Let's hope that #2 is possible, since I'm not a very good liar.

Saturday, October 16, 2010

Return of Saturday Classes!! (and introducing a new class!)

At long last, my Saturday classes (CORE and FLOW) are starting up again, and this time they have a new and much more fabulous home: World in Motion Dance, Movement and Music Center in Morrisville! YAY!
World in Motion is a new studio dedicated entirely to world dance-- I think it's probably the first world dance studio to open in the Triangle! It's co-owned by Sashi and Emily of Blue Moon (also known as my mom and my sister) and Heather Murphy of Twilight Tribal and Bella Luna.

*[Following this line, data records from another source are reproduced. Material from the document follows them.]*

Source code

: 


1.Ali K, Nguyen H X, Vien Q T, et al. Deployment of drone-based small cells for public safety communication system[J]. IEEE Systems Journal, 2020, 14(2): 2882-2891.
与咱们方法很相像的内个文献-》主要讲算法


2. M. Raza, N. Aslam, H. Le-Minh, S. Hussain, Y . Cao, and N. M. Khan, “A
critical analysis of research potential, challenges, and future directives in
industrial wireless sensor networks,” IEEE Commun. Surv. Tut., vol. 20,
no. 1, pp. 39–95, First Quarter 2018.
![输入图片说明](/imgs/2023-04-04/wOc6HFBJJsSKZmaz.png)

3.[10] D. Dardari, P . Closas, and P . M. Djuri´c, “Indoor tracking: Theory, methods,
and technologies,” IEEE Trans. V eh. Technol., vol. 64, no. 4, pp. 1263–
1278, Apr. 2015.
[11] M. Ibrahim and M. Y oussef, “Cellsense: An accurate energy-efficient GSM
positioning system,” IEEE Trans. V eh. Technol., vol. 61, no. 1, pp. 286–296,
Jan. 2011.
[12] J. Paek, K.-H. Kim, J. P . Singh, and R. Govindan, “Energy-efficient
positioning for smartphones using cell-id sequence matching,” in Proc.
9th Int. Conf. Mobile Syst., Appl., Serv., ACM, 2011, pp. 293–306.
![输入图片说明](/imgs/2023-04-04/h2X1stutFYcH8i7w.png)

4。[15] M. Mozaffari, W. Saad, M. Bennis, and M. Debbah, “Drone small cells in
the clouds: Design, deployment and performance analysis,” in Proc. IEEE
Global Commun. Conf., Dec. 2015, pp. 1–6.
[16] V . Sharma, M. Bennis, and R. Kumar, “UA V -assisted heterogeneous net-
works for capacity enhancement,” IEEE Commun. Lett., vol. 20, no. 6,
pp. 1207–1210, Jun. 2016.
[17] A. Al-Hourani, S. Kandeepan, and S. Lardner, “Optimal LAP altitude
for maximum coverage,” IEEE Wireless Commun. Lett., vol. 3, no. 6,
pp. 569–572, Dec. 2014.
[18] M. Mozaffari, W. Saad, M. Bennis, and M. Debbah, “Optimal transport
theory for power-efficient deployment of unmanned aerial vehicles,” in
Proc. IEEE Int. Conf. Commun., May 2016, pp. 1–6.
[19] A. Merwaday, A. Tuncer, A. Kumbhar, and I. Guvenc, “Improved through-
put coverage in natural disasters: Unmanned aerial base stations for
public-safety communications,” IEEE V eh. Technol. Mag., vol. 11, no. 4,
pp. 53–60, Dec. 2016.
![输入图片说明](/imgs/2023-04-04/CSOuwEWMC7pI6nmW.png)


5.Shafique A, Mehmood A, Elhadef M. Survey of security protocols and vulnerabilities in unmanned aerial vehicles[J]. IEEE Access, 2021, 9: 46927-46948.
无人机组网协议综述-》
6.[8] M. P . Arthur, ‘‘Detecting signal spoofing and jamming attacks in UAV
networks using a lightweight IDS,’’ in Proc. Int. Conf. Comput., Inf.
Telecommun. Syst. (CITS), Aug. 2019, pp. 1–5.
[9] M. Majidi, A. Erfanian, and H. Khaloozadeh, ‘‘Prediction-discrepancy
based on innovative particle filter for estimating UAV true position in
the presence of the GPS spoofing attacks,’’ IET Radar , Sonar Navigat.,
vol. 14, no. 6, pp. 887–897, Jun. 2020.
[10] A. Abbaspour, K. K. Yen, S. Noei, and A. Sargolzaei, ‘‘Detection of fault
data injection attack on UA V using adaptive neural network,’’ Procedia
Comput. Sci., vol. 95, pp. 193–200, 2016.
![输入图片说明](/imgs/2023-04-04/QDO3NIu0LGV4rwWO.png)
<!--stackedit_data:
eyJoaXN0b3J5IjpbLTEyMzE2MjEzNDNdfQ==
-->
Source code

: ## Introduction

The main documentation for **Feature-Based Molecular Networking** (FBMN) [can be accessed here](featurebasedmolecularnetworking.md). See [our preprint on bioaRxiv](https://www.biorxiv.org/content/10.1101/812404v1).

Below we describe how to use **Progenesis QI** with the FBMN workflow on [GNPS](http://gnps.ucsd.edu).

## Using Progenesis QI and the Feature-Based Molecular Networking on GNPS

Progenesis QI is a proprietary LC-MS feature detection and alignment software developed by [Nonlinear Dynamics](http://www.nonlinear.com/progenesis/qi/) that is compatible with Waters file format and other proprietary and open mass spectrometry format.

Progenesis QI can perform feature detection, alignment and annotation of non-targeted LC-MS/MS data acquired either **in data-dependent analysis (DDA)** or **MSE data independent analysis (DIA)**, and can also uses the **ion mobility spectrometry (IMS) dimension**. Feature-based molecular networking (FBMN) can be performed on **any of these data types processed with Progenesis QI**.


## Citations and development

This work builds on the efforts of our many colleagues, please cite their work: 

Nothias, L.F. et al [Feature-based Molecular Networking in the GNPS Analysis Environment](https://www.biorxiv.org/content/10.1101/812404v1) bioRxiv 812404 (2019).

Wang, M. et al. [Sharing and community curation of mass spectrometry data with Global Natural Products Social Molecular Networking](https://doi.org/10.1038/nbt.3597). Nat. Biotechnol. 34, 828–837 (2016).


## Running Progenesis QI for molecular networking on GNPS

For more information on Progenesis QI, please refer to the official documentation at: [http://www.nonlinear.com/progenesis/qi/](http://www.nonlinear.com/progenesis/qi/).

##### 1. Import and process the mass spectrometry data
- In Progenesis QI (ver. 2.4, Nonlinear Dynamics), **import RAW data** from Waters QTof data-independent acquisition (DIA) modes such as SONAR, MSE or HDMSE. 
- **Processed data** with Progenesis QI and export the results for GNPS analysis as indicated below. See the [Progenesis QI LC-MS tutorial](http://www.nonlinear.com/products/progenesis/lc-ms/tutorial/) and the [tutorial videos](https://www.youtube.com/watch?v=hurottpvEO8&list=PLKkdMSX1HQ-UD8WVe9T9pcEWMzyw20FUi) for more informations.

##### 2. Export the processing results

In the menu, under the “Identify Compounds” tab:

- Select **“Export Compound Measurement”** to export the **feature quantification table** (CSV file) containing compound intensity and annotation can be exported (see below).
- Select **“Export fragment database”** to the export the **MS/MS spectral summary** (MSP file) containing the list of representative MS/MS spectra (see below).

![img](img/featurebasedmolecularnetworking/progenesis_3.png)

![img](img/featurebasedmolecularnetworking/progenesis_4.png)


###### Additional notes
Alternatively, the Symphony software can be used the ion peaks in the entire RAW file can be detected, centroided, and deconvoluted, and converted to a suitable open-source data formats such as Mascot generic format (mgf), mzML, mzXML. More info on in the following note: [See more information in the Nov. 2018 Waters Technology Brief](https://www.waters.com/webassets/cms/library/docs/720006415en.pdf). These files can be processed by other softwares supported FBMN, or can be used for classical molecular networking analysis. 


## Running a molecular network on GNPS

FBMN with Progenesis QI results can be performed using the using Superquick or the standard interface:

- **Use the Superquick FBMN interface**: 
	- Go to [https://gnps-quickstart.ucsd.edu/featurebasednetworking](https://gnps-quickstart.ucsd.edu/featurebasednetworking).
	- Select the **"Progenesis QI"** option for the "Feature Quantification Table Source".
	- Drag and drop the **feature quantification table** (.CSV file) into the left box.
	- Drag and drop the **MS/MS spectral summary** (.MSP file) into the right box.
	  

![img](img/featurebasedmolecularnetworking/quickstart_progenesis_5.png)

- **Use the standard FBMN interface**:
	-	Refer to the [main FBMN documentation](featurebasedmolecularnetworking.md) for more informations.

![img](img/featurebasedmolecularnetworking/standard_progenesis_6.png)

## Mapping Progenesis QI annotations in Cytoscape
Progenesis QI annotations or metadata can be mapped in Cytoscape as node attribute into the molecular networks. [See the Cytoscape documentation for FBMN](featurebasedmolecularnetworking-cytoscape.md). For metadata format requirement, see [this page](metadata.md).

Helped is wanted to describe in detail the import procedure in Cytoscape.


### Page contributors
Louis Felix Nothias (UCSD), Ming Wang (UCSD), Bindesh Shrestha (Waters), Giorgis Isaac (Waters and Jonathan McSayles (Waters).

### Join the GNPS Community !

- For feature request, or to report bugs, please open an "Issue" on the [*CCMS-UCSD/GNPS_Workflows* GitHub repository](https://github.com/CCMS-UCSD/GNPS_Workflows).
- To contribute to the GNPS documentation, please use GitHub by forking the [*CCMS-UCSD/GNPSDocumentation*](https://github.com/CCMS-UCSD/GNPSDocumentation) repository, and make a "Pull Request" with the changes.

I am so happy for them-- and for me, because now my classes have an awesome new (mold-free, mildew-free, clean and pretty) home!
I will also be teaching a beginner's class at World in Motion on Monday mornings at 10AM.
World in Motion is literally less than ten minutes away from the old CORE/FLOW location. Please don't let the idea of it being in Morrisville scare you away! It's right next to RTP-- it shouldn't be much of a hike for anyone living in the Triangle.
All three of these classes will start in early November, and you can sign up for them NOW! You can find out more about and/or register for any or all of these class offerings on the Classes page of the World in Motion website.
Starting in November, I will be teaching at World in Motion exclusively. This means that my Sunday classes will be going on permanent hiatus. I still need to update my website to reflect all these changes-- hopefully I can manage to do that soon. For now, please disregard everything on my website as it is all hideously outdated! (I'm ashamed of myself!)
If you're a fan of world dance, please take a moment to tell some people about World in Motion. This is an independent business, a labor of love for its owners, that was created out of a genuine desire to improve life and culture in the Triangle. Visit World in Motion on Facebook and help them out by becoming a fan, or tell your friends about the studio in person. Help us make the studio a success!!
World In Motion is having a grand opening celebration on January 8, 2011, featuring back-to-back workshops (I'll be teaching one of them!), refreshments, and fun activities for the whole family. Information about the grand opening will soon be available on their website.
I'm so happy to be a part of this endeavor and I hope you will join me there!!

Wednesday, October 6, 2010

News from the Sara zone

Life got real, you guys.
My husband's car needs an engine replacement. We don't have the money to fix it, nor do we have the money to buy a new car. Since we both need a car to get to work, I've been driving him to work and picking him up every day. This wouldn't be so bad, but he works 45 minutes from where we live, in the opposite direction from my work. As a result, I've put myself on a No Procrastination Campaign because I have Not A Lot of Free Time Anymore. I am also on financial lockdown, defcon 5, in which I buy nothing that I don't immediately need, sell anything I can that I no longer use.
Fffffffffff.
I tried to start doing a second pass at editing the first chapter of my book and decided that I hate the first chapter. All of it. So, now, I am rewriting the first chapter. All of it. I hope I won't feel compelled to do this with all of the book at some juncture or another, but I feel that it's necessary for the first chapter. I'm having fun with the rewrite, so that's good, at least.
I also got into playing Minecraft since my last post, perhaps as a way to escape my car-related worries. It combines pretty much everything I could ever want in a videogame into one thoroughly addictive package. However, even when I play it on the lowest graphical settings possible, it overheats my computer on a regular basis. When this happens, everything I've done in a given game will get corrupted. So I've resolved to quit. I should probably feel lucky; it was devouring my brain like a zombie, but not one that lights on fire and dies during daylight hours. I'm not sure if I would have had the willpower to stop if it hadn't been actively destroying my computer.
Oh well. You gives some, you takes some.